Source data:

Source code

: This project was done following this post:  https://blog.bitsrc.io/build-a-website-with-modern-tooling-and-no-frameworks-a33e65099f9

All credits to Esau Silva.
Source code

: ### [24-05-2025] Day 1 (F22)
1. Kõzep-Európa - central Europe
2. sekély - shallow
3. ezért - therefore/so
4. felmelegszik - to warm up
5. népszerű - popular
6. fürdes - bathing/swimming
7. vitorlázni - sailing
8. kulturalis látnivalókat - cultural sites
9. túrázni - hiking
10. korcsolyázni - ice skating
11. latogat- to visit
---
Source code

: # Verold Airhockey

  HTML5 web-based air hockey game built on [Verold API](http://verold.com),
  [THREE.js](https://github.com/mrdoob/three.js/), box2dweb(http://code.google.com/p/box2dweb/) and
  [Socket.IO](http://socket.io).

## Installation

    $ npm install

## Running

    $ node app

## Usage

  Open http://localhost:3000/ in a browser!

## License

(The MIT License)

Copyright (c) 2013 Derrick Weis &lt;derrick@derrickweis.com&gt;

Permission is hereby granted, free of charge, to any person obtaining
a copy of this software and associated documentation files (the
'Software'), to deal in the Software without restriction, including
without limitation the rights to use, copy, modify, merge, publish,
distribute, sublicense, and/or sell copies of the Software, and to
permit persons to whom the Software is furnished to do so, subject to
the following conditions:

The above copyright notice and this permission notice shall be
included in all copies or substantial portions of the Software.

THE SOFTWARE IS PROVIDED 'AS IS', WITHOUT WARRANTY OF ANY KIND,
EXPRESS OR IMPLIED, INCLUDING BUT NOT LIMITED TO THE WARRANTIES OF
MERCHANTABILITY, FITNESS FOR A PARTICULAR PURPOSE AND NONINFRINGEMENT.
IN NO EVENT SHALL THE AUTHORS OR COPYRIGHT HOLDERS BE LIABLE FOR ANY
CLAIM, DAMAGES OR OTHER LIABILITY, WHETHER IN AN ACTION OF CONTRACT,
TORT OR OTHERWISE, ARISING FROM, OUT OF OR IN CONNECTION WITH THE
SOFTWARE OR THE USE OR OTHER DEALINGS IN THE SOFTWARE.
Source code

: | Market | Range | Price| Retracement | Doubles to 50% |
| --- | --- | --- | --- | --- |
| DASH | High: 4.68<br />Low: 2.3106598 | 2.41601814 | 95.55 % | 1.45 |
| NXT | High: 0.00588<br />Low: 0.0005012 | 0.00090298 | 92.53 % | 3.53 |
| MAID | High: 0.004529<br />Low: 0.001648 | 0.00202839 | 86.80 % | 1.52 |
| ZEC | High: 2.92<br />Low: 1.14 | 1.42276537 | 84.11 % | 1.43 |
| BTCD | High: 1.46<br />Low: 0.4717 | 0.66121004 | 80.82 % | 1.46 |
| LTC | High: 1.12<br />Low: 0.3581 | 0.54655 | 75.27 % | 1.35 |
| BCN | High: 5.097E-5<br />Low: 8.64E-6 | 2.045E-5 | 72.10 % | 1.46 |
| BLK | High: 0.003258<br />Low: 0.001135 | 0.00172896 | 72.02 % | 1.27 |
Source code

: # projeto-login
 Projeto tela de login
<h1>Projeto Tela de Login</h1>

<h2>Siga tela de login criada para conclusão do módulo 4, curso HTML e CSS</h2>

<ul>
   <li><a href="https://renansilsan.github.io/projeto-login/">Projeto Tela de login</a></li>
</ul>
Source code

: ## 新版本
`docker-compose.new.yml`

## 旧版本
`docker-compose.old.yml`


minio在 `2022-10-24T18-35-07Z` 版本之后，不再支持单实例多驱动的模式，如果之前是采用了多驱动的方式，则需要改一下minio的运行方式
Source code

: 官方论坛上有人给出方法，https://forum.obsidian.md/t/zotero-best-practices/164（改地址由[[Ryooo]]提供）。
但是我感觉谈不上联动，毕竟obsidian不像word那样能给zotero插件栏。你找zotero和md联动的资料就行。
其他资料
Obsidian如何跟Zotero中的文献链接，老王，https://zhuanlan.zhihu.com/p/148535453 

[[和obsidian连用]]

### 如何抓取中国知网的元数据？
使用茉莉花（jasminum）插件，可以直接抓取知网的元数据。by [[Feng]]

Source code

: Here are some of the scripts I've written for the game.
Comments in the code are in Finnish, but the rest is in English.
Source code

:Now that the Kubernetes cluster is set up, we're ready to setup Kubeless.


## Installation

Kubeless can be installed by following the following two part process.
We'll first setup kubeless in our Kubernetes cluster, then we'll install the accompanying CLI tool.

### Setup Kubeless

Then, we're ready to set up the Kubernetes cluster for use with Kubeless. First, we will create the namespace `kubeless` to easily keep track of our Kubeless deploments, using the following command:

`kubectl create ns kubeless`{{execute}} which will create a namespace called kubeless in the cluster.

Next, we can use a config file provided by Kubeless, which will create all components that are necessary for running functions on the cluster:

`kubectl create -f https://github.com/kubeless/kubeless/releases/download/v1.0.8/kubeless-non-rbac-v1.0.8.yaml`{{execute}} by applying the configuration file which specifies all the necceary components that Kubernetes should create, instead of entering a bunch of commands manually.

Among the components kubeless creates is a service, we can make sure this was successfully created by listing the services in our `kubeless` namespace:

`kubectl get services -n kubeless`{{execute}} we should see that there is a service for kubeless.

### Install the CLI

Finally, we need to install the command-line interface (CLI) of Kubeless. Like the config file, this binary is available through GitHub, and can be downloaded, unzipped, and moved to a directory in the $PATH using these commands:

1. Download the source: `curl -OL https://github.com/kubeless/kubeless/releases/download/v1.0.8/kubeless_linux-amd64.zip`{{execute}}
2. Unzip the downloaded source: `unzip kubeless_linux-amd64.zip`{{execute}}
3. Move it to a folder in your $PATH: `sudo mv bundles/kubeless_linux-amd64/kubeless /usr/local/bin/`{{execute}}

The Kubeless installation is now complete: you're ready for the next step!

Task: Only the number is wanted: how many lines in the listing contain the word "copies"?

Output below: 2